Фромкина музыка Софрону не понравилась. Он никак не мог уловить мелодию, Фромка играл вроде бы и громко, но ему постоянно мешали, то скрипки, то трубы, то флейты, заглушали его игру, на аккордеоне у него получалось лучше. Но зал аплодировал стоя, несколько раз Фромку вызывали на поклон, и Софрон успокоился, а потом и загордился своей причастностью  к Фромкиной славе.

Фромку оставили в Москве, при консерватории. Он долго, упорно и настойчиво, уговаривал Софрона переехать в Москву, но Софрон не соглашался. Он-то и в район переехал за ради Фромки, а раз он остаётся навсегда в Москве, то Софрон решил для себя, что вернётся в свою деревню: там и знакомые, и друзья, и родственники, которые помнят о былой славе Софрона, и как знать, может, какая вдовушка ещё положит на него глаз, и согласится принять его к себе, ибо увлечённый заботами о Фромке, он совсем забыл о своей личной жизни.
- За деньги не беспокойся, я буду посылать тебе каждый месяц переводы, - успокаивал его Фромка. - А сейчас... я бы хотел сделать тебе хороший подарок, в благодарность за твою заботу обо мне.

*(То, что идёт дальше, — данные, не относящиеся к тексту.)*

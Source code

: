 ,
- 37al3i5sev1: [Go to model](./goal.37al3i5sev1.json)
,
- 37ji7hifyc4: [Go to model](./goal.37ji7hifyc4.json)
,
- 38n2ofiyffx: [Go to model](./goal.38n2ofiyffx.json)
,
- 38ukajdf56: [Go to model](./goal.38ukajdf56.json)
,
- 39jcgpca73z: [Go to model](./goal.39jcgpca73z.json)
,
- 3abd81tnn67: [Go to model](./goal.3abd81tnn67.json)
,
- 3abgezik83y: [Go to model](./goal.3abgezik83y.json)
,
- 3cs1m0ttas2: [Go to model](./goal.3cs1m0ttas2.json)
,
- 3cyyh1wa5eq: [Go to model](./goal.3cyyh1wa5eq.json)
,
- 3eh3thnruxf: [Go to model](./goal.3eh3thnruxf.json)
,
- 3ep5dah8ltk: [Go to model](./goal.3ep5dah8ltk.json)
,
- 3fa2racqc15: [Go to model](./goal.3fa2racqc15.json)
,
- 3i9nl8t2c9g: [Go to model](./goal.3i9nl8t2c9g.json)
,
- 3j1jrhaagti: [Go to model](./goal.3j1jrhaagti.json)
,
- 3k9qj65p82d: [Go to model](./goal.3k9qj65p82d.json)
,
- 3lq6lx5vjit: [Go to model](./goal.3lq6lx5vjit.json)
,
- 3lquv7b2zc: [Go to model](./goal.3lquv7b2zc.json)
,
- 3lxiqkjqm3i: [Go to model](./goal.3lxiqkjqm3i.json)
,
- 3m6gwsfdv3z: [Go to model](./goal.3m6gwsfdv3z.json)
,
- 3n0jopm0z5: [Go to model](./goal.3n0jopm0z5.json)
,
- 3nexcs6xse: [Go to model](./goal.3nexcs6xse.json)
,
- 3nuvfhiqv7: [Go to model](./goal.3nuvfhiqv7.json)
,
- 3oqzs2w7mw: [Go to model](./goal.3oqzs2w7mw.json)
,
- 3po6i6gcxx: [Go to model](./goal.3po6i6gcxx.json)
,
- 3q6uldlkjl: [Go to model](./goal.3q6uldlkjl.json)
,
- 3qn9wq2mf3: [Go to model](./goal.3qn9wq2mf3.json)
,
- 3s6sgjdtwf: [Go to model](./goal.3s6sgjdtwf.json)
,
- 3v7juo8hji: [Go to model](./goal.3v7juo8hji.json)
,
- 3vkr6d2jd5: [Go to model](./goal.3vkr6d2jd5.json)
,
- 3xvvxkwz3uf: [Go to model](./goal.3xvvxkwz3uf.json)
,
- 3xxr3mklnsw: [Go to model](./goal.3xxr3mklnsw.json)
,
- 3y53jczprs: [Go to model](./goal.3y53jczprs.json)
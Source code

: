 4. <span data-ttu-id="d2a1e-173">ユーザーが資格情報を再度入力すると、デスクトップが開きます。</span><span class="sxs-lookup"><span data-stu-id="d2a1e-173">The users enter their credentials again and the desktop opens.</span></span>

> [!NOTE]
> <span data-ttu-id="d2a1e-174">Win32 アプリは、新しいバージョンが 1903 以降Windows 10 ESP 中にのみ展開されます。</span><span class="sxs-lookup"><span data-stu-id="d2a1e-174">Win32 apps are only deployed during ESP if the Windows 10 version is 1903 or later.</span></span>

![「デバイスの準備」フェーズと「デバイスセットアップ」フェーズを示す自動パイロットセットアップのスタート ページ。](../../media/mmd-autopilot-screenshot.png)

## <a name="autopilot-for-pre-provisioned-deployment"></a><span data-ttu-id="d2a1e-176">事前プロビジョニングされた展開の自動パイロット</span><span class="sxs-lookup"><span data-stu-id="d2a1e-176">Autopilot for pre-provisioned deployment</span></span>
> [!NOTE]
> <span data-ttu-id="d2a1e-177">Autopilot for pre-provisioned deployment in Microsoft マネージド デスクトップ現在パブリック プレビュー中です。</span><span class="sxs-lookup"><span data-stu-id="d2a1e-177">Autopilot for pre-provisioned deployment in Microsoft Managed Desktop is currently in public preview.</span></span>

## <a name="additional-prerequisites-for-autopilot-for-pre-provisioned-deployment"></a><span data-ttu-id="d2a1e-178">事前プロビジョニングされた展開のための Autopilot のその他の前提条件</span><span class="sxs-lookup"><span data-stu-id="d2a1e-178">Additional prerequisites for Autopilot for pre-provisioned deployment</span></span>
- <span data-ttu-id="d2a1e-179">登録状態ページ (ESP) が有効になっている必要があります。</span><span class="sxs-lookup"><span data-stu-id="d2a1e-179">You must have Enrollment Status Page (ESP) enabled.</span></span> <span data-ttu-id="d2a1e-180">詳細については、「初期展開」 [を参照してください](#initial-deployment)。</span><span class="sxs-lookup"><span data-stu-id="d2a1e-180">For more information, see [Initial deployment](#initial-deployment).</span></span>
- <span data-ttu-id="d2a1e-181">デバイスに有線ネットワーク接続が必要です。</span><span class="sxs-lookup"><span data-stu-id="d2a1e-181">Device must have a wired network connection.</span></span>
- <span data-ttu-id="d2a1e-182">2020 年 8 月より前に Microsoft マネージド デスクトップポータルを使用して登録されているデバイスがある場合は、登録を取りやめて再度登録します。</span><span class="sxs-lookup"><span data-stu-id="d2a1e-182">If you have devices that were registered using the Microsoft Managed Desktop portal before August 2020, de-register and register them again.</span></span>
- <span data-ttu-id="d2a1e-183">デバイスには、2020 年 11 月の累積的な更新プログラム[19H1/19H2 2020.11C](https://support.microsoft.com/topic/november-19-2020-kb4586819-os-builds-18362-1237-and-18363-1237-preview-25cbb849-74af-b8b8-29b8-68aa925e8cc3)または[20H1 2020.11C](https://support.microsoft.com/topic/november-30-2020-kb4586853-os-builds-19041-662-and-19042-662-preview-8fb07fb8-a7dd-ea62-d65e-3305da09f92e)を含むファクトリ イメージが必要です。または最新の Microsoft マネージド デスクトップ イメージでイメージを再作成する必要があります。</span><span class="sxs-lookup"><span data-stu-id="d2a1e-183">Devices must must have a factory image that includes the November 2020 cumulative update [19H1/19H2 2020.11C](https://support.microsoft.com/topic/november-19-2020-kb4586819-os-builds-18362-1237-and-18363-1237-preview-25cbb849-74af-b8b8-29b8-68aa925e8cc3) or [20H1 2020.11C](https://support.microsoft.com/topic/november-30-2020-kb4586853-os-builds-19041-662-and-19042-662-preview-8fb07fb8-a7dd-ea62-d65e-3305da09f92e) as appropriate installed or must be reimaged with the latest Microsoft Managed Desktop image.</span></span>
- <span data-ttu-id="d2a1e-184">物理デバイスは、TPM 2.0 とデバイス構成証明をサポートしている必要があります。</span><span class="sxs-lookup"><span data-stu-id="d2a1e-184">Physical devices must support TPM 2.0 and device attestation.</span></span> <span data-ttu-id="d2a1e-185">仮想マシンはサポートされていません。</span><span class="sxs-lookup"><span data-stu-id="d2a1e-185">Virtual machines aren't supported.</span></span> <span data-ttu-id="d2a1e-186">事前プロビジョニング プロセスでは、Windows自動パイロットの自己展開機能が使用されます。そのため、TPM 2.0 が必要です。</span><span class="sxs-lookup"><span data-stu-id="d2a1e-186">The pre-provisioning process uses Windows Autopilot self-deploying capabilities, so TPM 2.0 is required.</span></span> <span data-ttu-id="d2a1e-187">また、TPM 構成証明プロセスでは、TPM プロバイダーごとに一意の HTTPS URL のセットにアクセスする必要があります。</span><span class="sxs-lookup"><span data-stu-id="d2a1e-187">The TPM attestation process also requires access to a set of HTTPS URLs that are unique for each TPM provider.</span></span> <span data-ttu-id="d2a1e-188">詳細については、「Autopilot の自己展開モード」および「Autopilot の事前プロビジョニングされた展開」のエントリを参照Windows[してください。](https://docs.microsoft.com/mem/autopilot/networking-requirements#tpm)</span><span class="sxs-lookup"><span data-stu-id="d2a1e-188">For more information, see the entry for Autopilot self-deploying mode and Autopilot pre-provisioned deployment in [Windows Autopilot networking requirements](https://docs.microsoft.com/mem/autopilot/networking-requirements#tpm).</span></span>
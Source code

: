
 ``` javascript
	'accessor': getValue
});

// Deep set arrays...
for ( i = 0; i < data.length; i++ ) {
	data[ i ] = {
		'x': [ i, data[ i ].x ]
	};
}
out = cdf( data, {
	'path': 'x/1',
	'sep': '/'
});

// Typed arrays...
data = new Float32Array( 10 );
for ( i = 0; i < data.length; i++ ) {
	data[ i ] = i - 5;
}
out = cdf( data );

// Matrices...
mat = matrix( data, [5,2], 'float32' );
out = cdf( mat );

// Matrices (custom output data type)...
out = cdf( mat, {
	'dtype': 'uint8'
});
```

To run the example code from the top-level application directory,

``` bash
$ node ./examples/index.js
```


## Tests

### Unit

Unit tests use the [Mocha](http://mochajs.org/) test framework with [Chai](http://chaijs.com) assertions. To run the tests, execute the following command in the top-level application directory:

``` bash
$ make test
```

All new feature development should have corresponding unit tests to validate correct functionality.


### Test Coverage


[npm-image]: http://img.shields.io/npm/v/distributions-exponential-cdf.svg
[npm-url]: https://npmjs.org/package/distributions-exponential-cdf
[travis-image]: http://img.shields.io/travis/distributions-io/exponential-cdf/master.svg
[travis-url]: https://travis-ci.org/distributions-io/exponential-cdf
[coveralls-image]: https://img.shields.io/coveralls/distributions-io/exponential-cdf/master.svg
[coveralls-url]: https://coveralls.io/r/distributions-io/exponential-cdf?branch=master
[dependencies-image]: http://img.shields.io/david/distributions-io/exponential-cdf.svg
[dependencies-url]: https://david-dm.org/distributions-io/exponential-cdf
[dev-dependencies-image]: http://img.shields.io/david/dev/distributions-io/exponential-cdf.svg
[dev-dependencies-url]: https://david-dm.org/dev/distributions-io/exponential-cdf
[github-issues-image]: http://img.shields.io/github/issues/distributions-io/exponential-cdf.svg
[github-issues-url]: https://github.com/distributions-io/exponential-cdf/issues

Долго ходили по московским магазинам неуклюжий однорукий Софрон в мешковатом габардиновом костюме, и элегантный стройный франт Фромка, пока не забрели в магазин музыкальных товаров. Фромка сразу заметил, как заблестели глаза у Софрона при виде гармошки.
- Ну, что, купим? - спросил он у Софрона.  Тот стоял в нерешительности. Продавец подал Фромке баян.
- Нам бы гармонь, - сказал Фромка. Продавец поставил баян на место, снял с полки большую красную гармонь двадцать пять на двадцать пять. Фромка потянулся её взять, но Софрон остановил его:
- У меня была вот такая, - указал он на угол прилавка.
- Это не гармонь, а детская игрушка, двадцать три на двенадцать.

Софрон вынул гармошку из коробки, осмотрел её. Да, это была копия его Фромки, сработанная на той же фабрике, и, видимо, простоявшая на прилавке этого магазина всю войну... Он не стал объяснять продавцу, что с такой игрушкой он дошёл до Берлина. Накинул ремень на правое плечо, просунул левую руку под планку, и на двенадцати кнопках басов сыграл уже входившее в моду «Буги-вуги», потому что на «Синенький скромный платочек» на басах Фромки не хватало кнопок.

 «А мне не хватало Фромки», - подумал Софрон. Теперь он был спокоен и удовлетворён тем, что загладил, наконец, свою вину перед той, так безжалостно и опрометчиво сожжённой в полевой кухне, Фромкой.